EXERCISE DETAILS:
Transcribe the entries in full, keeping each word as it is.

EXERCISE MATERIALS:
■ ■ ■ ■

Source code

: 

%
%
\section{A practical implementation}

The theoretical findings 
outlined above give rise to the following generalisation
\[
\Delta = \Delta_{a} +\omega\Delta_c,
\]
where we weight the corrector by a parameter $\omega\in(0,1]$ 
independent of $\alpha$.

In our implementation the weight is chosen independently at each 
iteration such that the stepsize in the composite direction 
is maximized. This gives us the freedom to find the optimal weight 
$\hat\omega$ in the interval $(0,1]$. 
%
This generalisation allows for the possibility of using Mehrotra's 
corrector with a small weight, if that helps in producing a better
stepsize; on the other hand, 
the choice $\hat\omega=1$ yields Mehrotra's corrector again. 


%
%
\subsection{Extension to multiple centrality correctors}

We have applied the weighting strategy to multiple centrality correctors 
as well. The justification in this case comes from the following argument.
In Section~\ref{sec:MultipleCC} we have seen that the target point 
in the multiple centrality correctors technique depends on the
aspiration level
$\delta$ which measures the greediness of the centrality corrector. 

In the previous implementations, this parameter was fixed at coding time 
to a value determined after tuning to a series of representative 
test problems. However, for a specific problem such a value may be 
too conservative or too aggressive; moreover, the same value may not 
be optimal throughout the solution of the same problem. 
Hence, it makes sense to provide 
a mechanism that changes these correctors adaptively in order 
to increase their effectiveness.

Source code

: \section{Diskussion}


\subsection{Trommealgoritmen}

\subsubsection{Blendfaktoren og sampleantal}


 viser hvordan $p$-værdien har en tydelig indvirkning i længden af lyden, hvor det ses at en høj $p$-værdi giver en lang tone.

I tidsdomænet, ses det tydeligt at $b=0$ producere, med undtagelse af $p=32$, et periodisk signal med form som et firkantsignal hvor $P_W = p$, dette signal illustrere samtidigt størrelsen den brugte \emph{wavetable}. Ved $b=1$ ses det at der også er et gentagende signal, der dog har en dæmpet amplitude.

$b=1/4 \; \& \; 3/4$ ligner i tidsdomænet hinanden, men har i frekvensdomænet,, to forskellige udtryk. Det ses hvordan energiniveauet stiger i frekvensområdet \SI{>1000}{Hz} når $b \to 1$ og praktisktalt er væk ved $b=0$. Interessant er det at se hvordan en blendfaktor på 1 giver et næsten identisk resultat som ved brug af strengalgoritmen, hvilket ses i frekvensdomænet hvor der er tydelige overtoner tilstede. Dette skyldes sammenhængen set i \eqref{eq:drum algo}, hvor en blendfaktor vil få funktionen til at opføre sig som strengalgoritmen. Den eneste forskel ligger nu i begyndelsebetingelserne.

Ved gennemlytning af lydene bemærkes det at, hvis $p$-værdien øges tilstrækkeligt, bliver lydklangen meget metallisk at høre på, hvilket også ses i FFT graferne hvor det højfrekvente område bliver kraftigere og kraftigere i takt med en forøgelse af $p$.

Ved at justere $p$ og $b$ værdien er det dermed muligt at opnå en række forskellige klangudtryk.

■ ■ ■ ■

EXERCISE RESPONSE:
Source code

: 

%
%
\section{A practical implementation}

The theoretical findings 
outlined above give rise to the following generalisation
\[
\Delta = \Delta_{a} +\omega\Delta_c,
\]
where we weight the corrector by a parameter $\omega\in(0,1]$ 
independent of $\alpha$.

In our implementation the weight is chosen independently at each 
iteration such that the stepsize in the composite direction 
is maximized. This gives us the freedom to find the optimal weight 
$\hat\omega$ in the interval $(0,1]$. 
%
This generalisation allows for the possibility of using Mehrotra's 
corrector with a small weight, if that helps in producing a better
stepsize; on the other hand, 
the choice $\hat\omega=1$ yields Mehrotra's corrector again. 


%
%
\subsection{Extension to multiple centrality correctors}

We have applied the weighting strategy to multiple centrality correctors 
as well. The justification in this case comes from the following argument.
In Section~\ref{sec:MultipleCC} we have seen that the target point 
in the multiple centrality correctors technique depends on the
aspiration level
$\delta$ which measures the greediness of the centrality corrector. 

In the previous implementations, this parameter was fixed at coding time 
to a value determined after tuning to a series of representative 
test problems. However, for a specific problem such a value may be 
too conservative or too aggressive; moreover, the same value may not 
be optimal throughout the solution of the same problem. 
Hence, it makes sense to provide 
a mechanism that changes these correctors adaptively in order 
to increase their effectiveness.

Source code

: \section{Diskussion}


\subsection{Trommealgoritmen}

\subsubsection{Blendfaktoren og sampleantal}


 viser hvordan $p$-værdien har en tydelig indvirkning i længden af lyden, hvor det ses at en høj $p$-værdi giver en lang tone.

I tidsdomænet, ses det tydeligt at $b=0$ producere, med undtagelse af $p=32$, et periodisk signal med form som et firkantsignal hvor $P_W = p$, dette signal illustrere samtidigt størrelsen den brugte \emph{wavetable}. Ved $b=1$ ses det at der også er et gentagende signal, der dog har en dæmpet amplitude.

$b=1/4 \; \& \; 3/4$ ligner i tidsdomænet hinanden, men har i frekvensdomænet,, to forskellige udtryk. Det ses hvordan energiniveauet stiger i frekvensområdet \SI{>1000}{Hz} når $b \to 1$ og praktisktalt er væk ved $b=0$. Interessant er det at se hvordan en blendfaktor på 1 giver et næsten identisk resultat som ved brug af strengalgoritmen, hvilket ses i frekvensdomænet hvor der er tydelige overtoner tilstede. Dette skyldes sammenhængen set i \eqref{eq:drum algo}, hvor en blendfaktor vil få funktionen til at opføre sig som strengalgoritmen. Den eneste forskel ligger nu i begyndelsebetingelserne.

Ved gennemlytning af lydene bemærkes det at, hvis $p$-værdien øges tilstrækkeligt, bliver lydklangen meget metallisk at høre på, hvilket også ses i FFT graferne hvor det højfrekvente område bliver kraftigere og kraftigere i takt med en forøgelse af $p$.

Ved at justere $p$ og $b$ værdien er det dermed muligt at opnå en række forskellige klangudtryk.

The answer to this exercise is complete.